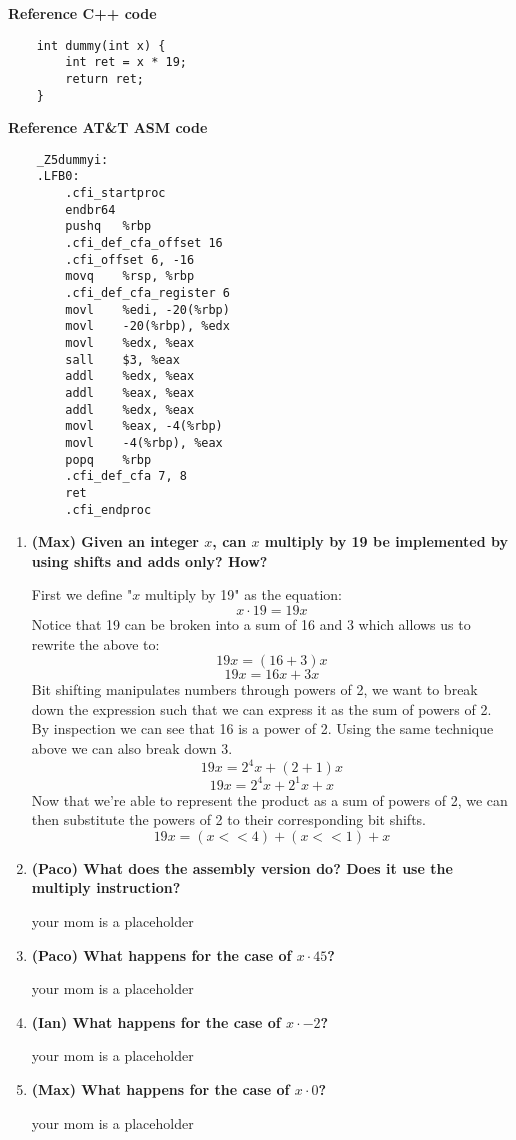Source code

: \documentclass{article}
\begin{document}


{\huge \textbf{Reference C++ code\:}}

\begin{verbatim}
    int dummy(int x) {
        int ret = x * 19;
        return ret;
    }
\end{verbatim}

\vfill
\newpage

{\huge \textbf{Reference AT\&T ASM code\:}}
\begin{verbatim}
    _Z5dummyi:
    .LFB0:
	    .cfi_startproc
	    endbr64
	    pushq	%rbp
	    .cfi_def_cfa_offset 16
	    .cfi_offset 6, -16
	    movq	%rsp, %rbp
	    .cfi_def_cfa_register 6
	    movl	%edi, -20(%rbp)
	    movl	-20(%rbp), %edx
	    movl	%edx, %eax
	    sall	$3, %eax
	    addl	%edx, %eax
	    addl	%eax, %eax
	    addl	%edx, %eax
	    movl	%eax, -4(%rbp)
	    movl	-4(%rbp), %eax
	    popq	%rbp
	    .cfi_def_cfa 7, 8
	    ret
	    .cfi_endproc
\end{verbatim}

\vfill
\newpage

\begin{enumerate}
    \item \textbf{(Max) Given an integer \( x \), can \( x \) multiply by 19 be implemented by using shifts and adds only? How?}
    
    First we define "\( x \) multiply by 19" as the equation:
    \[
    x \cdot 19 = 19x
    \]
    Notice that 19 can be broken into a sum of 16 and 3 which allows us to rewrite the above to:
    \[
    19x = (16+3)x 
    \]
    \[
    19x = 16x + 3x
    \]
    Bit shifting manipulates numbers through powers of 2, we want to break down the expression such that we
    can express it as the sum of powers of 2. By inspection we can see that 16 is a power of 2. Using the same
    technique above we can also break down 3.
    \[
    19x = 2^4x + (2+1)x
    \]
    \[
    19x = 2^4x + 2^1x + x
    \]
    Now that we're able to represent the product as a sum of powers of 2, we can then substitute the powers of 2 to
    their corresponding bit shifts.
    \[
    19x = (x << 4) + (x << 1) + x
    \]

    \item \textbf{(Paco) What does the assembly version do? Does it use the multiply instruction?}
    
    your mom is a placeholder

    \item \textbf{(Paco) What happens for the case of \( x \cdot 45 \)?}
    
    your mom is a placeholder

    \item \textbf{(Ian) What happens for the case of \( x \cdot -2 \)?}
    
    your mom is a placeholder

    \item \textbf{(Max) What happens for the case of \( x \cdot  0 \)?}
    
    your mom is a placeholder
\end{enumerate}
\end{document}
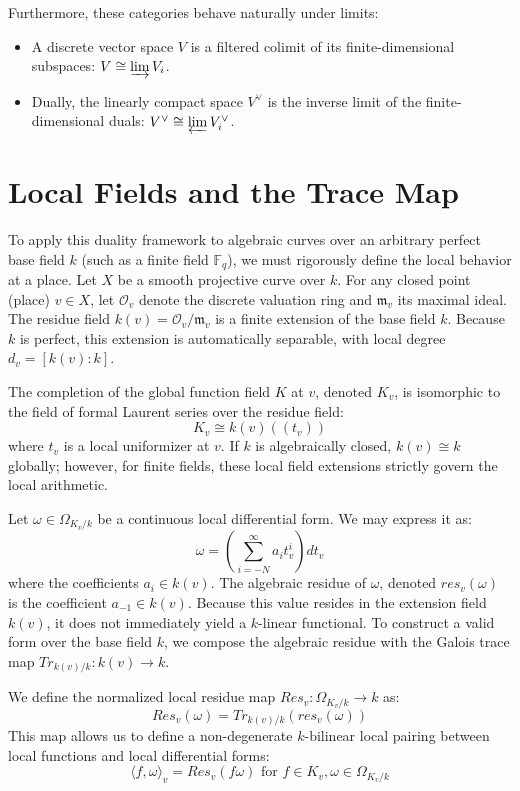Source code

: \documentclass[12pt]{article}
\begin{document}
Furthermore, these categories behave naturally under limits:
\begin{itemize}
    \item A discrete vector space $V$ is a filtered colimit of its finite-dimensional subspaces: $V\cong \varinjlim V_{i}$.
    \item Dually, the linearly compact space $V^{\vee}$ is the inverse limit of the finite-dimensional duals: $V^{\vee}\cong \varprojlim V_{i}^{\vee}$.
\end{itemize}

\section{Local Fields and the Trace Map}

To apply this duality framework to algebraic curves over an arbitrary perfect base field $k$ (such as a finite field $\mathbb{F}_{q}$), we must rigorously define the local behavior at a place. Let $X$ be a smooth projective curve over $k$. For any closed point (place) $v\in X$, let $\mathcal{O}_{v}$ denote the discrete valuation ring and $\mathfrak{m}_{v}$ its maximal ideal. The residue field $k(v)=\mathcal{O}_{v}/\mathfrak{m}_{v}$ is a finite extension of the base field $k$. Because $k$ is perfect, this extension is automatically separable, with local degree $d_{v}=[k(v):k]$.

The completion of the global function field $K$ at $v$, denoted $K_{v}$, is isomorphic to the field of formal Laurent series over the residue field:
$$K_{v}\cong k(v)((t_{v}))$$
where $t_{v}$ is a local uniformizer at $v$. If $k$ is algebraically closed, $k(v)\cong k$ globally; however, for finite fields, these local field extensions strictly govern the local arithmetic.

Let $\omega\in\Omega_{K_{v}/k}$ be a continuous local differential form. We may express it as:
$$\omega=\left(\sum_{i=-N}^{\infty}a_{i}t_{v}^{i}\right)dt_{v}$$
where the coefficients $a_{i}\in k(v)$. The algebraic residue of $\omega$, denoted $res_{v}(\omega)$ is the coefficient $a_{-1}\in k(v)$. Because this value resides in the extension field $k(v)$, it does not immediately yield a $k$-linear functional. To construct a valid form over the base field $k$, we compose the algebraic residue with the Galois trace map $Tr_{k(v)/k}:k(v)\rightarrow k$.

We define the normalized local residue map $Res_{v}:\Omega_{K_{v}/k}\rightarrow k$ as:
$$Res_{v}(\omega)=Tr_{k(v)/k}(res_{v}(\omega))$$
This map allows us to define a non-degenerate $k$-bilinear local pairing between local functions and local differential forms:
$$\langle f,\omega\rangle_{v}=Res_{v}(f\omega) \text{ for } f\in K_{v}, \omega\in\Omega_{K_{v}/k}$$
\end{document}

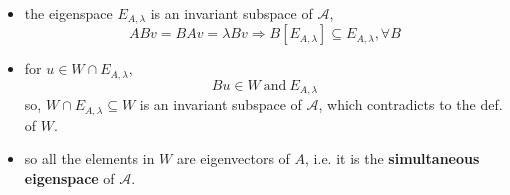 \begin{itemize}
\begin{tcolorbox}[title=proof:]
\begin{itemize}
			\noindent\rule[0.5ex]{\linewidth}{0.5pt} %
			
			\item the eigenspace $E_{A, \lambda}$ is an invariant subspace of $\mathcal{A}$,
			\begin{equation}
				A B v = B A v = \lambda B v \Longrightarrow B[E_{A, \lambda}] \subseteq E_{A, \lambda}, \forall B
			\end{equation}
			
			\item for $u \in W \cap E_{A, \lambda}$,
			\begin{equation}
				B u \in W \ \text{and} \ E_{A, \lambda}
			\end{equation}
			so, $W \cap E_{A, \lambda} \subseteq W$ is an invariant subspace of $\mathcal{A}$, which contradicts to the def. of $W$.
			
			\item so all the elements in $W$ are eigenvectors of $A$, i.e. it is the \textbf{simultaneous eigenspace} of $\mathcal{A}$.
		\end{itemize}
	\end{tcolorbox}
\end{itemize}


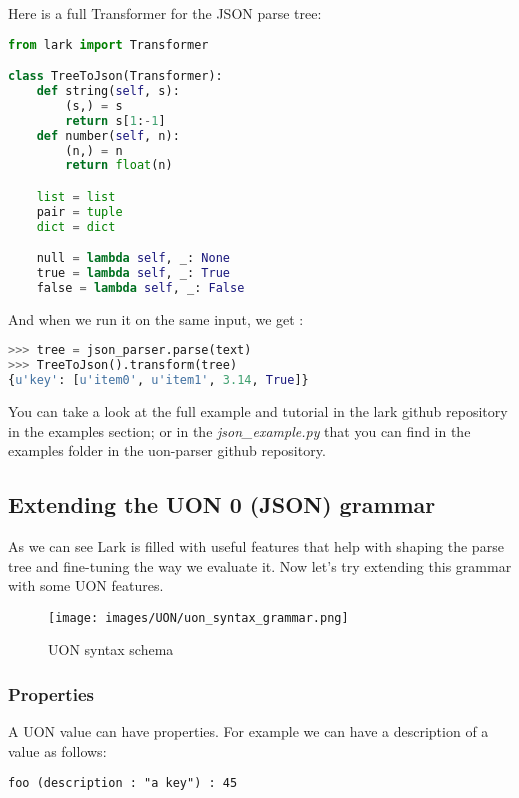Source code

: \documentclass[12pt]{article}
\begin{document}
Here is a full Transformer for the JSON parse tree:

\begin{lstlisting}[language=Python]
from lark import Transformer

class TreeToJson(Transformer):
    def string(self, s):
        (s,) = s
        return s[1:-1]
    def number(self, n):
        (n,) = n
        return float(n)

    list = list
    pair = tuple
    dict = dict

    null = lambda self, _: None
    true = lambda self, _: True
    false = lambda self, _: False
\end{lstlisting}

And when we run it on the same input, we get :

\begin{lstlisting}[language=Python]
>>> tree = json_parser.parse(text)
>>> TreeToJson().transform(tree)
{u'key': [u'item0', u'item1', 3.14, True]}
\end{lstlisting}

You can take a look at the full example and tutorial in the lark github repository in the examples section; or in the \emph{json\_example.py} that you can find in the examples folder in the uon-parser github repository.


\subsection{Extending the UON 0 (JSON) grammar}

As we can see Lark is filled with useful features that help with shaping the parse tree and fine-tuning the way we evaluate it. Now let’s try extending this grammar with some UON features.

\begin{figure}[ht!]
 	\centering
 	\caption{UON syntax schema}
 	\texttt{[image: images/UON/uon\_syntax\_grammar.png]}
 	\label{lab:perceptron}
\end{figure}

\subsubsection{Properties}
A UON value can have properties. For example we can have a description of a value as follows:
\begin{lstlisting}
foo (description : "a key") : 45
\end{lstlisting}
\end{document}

_About this task_. Tally the lines in the records that hold the word "such". Give only the total.

_Answer for this exercise_. 2